Calculator
Paste your data (CSV or similar). PCA works best with numeric columns and multiple rows.
Example data table
You can paste this sample to test the calculator.
| VarA | VarB | VarC |
|---|---|---|
| 2.5 | 2.4 | 1.2 |
| 0.5 | 0.7 | 0.3 |
| 2.2 | 2.9 | 1.4 |
| 1.9 | 2.2 | 1.0 |
| 3.1 | 3.0 | 1.8 |
Formula used
1) Center or standardize
For each variable: z = (x − μ) / σ. If standardization is off, we use σ = 1 (center only).
2) Covariance matrix
With centered/standardized matrix Z (n×p), covariance is C = (1/(n−1)) · ZᵀZ.
3) Eigen decomposition
Solve C v = λ v. Eigenvectors v are component loadings. Eigenvalues λ give explained variance.
4) Component scores
Scores are S = Z · Vₖ, projecting each observation onto the top k components.
How to use this calculator
- Paste your numeric dataset in the data box.
- Choose delimiter and whether headers exist.
- Pick missing-value handling and standardization.
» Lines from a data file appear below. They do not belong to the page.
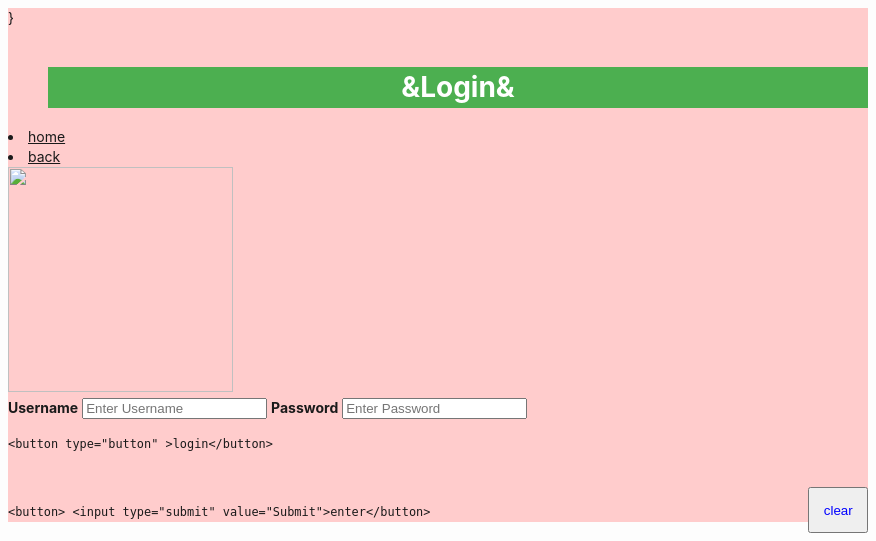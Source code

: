 
}
</style>
<body>

<center> <h1 style="color:white; background:#4CAF50; font-weight:bold;">&Login&</h1> </center> 

<LI><A href="project s 4.html">home
<LI><A href="project s 4.html">back
</A></LI>

  <div class="imgcontainer">
    <img src="images.jpg" width="225" height="225" border="0" alt="">
  </div>

<form action="login.php" method="post">
  <div class="container">
    <label><b>Username</b></label>
    <input type="text" placeholder="Enter Username" name="uname" required>

<form action="welcome.php" method="post">
    <label><b>Password</b></label>
    <input type="password" placeholder="Enter Password" name="psw" required>
        

   
	<button type="button" >login</button>
   <br> 
	<button type = "reset"  value = "Clear" />clear</button>
	

   
    <button> <input type="submit" value="Submit">enter</button>
    
	
  </div>





   




  </div>
   </html>
</form>
</body>













<!DOCTYPE HTML PUBLIC "-//W3C//DTD HTML 4.01 Transitional//EN" "http://www.w3.org/TR/html4/loose.dtd">
<html>
 <head>
 <head><style>body {background-color:#ffcccc;}h1 {color: maroon;margin-left: 40px;} </style></head>
 <style>
 button {
    float: right;
    max-width: 100px;
    margin: 10;
    padding: 1em;
    color: blue;
}
</style>

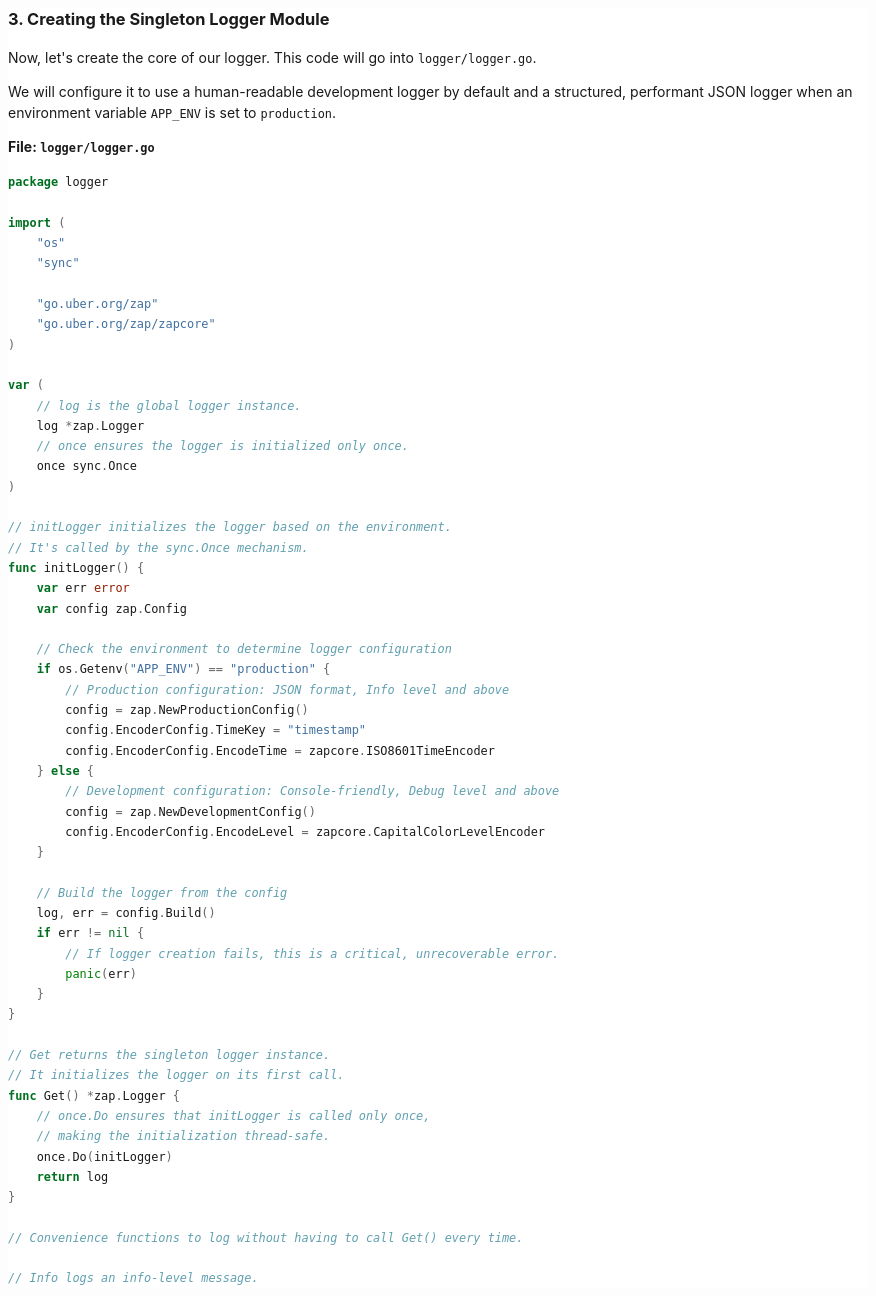 ### 3. Creating the Singleton Logger Module

Now, let's create the core of our logger. This code will go into `logger/logger.go`.

We will configure it to use a human-readable development logger by default and a structured, performant JSON logger when an environment variable `APP_ENV` is set to `production`.

**File: `logger/logger.go`**

```go
package logger

import (
	"os"
	"sync"

	"go.uber.org/zap"
	"go.uber.org/zap/zapcore"
)

var (
	// log is the global logger instance.
	log *zap.Logger
	// once ensures the logger is initialized only once.
	once sync.Once
)

// initLogger initializes the logger based on the environment.
// It's called by the sync.Once mechanism.
func initLogger() {
	var err error
	var config zap.Config

	// Check the environment to determine logger configuration
	if os.Getenv("APP_ENV") == "production" {
		// Production configuration: JSON format, Info level and above
		config = zap.NewProductionConfig()
		config.EncoderConfig.TimeKey = "timestamp"
		config.EncoderConfig.EncodeTime = zapcore.ISO8601TimeEncoder
	} else {
		// Development configuration: Console-friendly, Debug level and above
		config = zap.NewDevelopmentConfig()
		config.EncoderConfig.EncodeLevel = zapcore.CapitalColorLevelEncoder
	}

	// Build the logger from the config
	log, err = config.Build()
	if err != nil {
		// If logger creation fails, this is a critical, unrecoverable error.
		panic(err)
	}
}

// Get returns the singleton logger instance.
// It initializes the logger on its first call.
func Get() *zap.Logger {
	// once.Do ensures that initLogger is called only once,
	// making the initialization thread-safe.
	once.Do(initLogger)
	return log
}

// Convenience functions to log without having to call Get() every time.

// Info logs an info-level message.
```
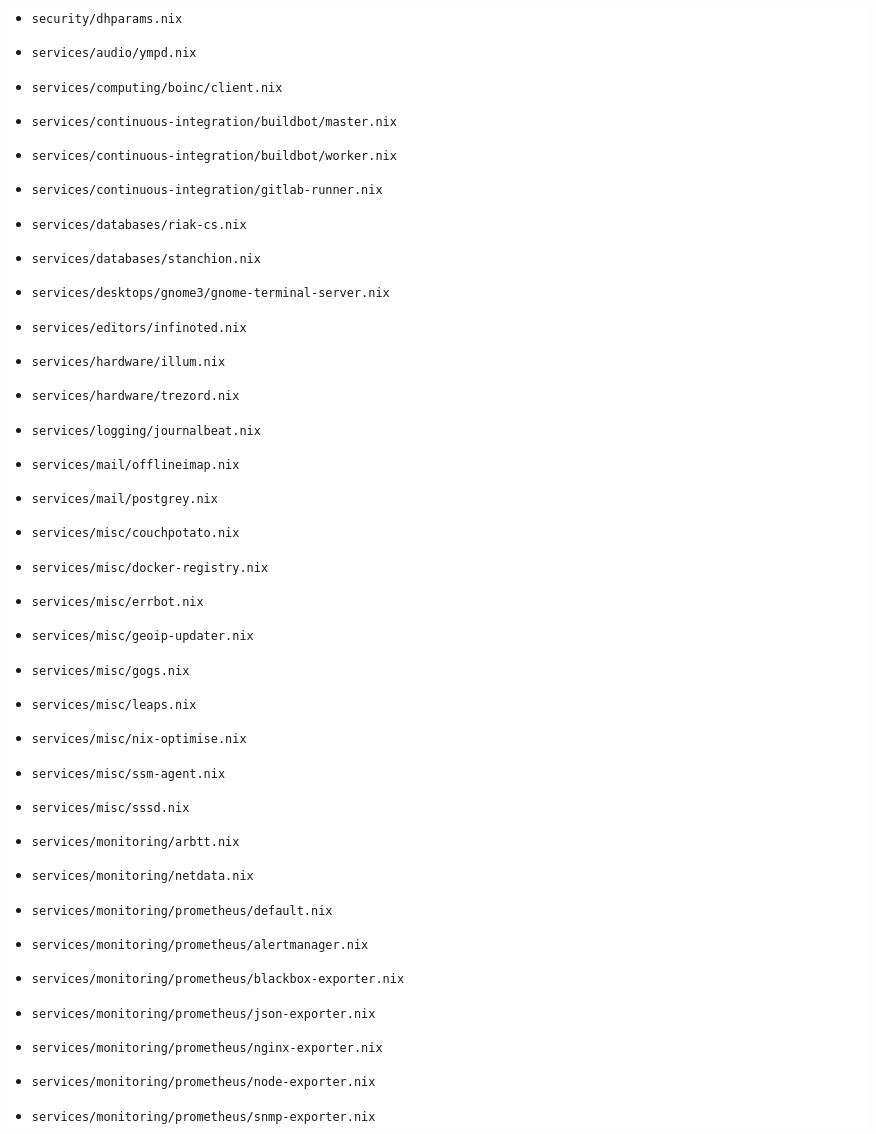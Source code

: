 - `security/dhparams.nix`

- `services/audio/ympd.nix`

- `services/computing/boinc/client.nix`

- `services/continuous-integration/buildbot/master.nix`

- `services/continuous-integration/buildbot/worker.nix`

- `services/continuous-integration/gitlab-runner.nix`

- `services/databases/riak-cs.nix`

- `services/databases/stanchion.nix`

- `services/desktops/gnome3/gnome-terminal-server.nix`

- `services/editors/infinoted.nix`

- `services/hardware/illum.nix`

- `services/hardware/trezord.nix`

- `services/logging/journalbeat.nix`

- `services/mail/offlineimap.nix`

- `services/mail/postgrey.nix`

- `services/misc/couchpotato.nix`

- `services/misc/docker-registry.nix`

- `services/misc/errbot.nix`

- `services/misc/geoip-updater.nix`

- `services/misc/gogs.nix`

- `services/misc/leaps.nix`

- `services/misc/nix-optimise.nix`

- `services/misc/ssm-agent.nix`

- `services/misc/sssd.nix`

- `services/monitoring/arbtt.nix`

- `services/monitoring/netdata.nix`

- `services/monitoring/prometheus/default.nix`

- `services/monitoring/prometheus/alertmanager.nix`

- `services/monitoring/prometheus/blackbox-exporter.nix`

- `services/monitoring/prometheus/json-exporter.nix`

- `services/monitoring/prometheus/nginx-exporter.nix`

- `services/monitoring/prometheus/node-exporter.nix`

- `services/monitoring/prometheus/snmp-exporter.nix`
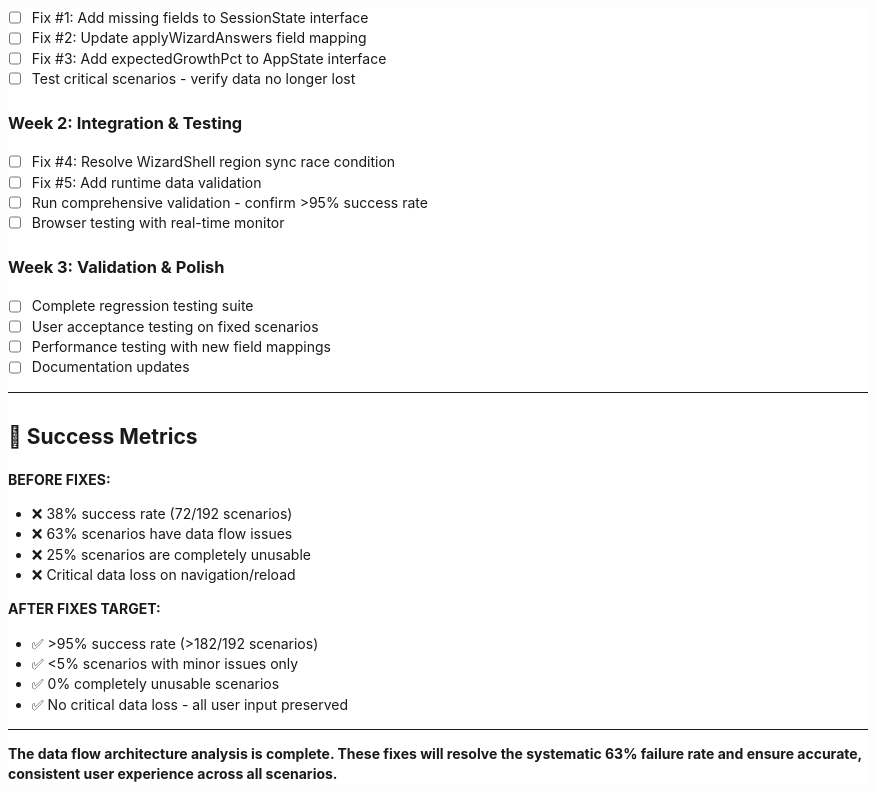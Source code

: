 - [ ] Fix #1: Add missing fields to SessionState interface
- [ ] Fix #2: Update applyWizardAnswers field mapping
- [ ] Fix #3: Add expectedGrowthPct to AppState interface
- [ ] Test critical scenarios - verify data no longer lost

### **Week 2: Integration & Testing**

- [ ] Fix #4: Resolve WizardShell region sync race condition
- [ ] Fix #5: Add runtime data validation
- [ ] Run comprehensive validation - confirm >95% success rate
- [ ] Browser testing with real-time monitor

### **Week 3: Validation & Polish**

- [ ] Complete regression testing suite
- [ ] User acceptance testing on fixed scenarios
- [ ] Performance testing with new field mappings
- [ ] Documentation updates

---

## 🎯 Success Metrics

**BEFORE FIXES:**

- ❌ 38% success rate (72/192 scenarios)
- ❌ 63% scenarios have data flow issues
- ❌ 25% scenarios are completely unusable
- ❌ Critical data loss on navigation/reload

**AFTER FIXES TARGET:**

- ✅ >95% success rate (>182/192 scenarios)
- ✅ <5% scenarios with minor issues only
- ✅ 0% completely unusable scenarios
- ✅ No critical data loss - all user input preserved

---

**The data flow architecture analysis is complete. These fixes will resolve the systematic 63% failure rate and ensure accurate, consistent user experience across all scenarios.**
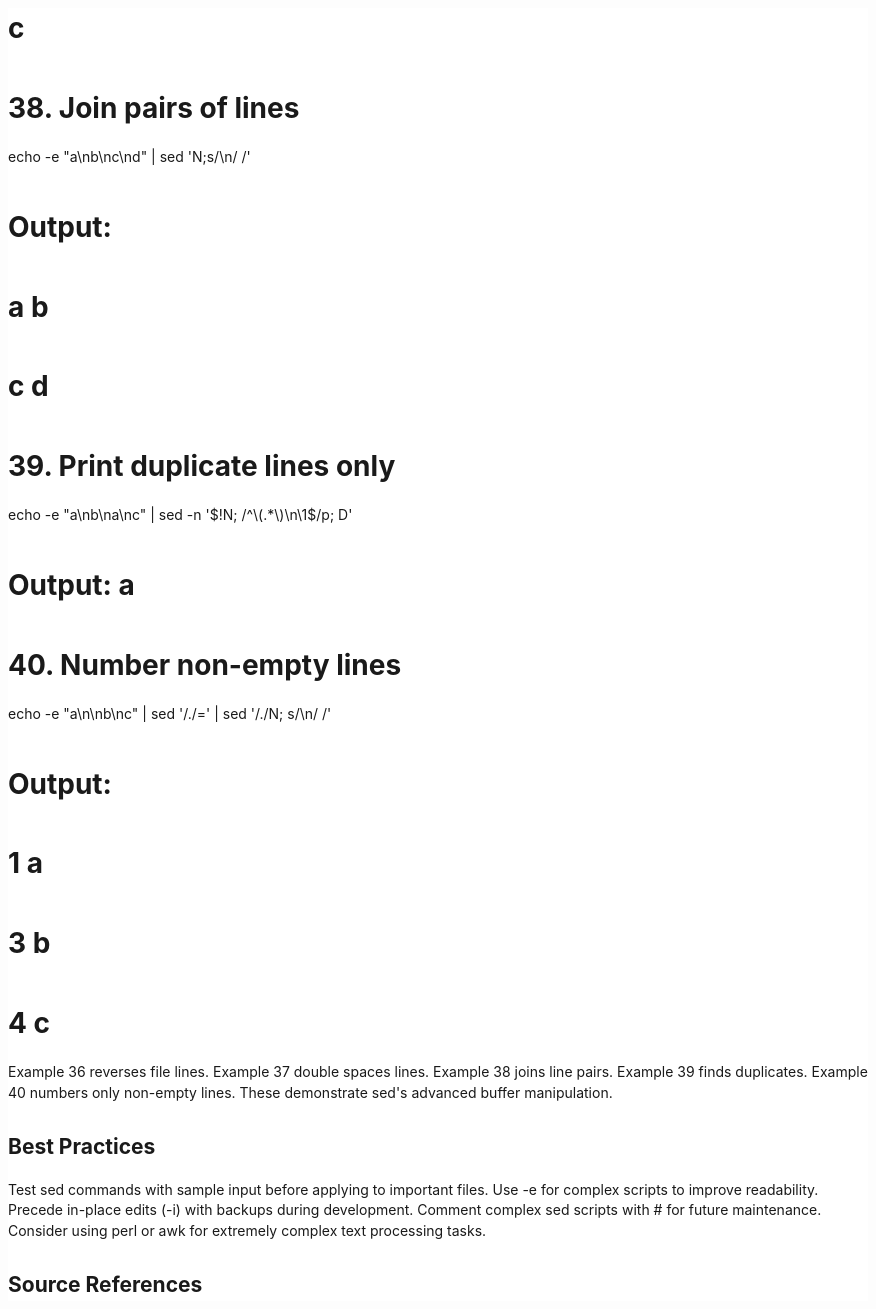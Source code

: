 # c

# 38. Join pairs of lines
echo -e "a\nb\nc\nd" | sed 'N;s/\n/ /'
# Output:
# a b
# c d

# 39. Print duplicate lines only
echo -e "a\nb\na\nc" | sed -n '$!N; /^\(.*\)\n\1$/p; D'
# Output: a

# 40. Number non-empty lines
echo -e "a\n\nb\nc" | sed '/./=' | sed '/./N; s/\n/ /'
# Output:
# 1 a
# 3 b
# 4 c

Example 36 reverses file lines. Example 37 double spaces lines. Example 38 joins
line pairs. Example 39 finds duplicates. Example 40 numbers only non-empty
lines. These demonstrate sed's advanced buffer manipulation.

## Best Practices

Test sed commands with sample input before applying to important files. Use
-e for complex scripts to improve readability. Precede in-place
edits (-i) with backups during development. Comment complex sed
scripts with # for future maintenance. Consider using
perl or awk for extremely complex text processing
tasks.

## Source References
- Set k, the number of components to keep.
- Press Submit and review summary, loadings, and scores.
FAQs
1) What does “standardize” change?
Standardizing divides each centered column by its standard deviation. This prevents large-scale variables from dominating the covariance matrix and usually produces more interpretable components.
2) How many components should I keep?
Common choices are the smallest k giving a high cumulative variance, or using a clear “elbow” in eigenvalues. Consider interpretability and your downstream modeling needs too.
3) What are loadings?
Loadings are the eigenvector values for each component. Large absolute loadings indicate variables that most influence the component’s direction.
4) What are scores?
Scores are new coordinates for each observation after projection onto the component axes. They are useful for visualization, clustering, and regression with reduced dimensions.
5) How are missing values handled?
You can replace missing entries with the column mean or drop any row containing missing values. Mean replacement keeps more rows but can reduce variance slightly.
6) Why do eigenvalues matter?
Eigenvalues measure how much variance each component explains. Dividing by the sum of all eigenvalues gives explained variance ratios and cumulative percentages.
7) Can I use non-numeric columns?
PCA requires numeric features. Convert categories to numeric encodings thoughtfully, or remove them. Also consider scaling choices before interpreting components.
8) Are the results identical to scientific libraries?
For symmetric covariance matrices, the Jacobi eigen-solver is accurate for typical calculator sizes. Very large or ill-conditioned datasets may show small numerical differences.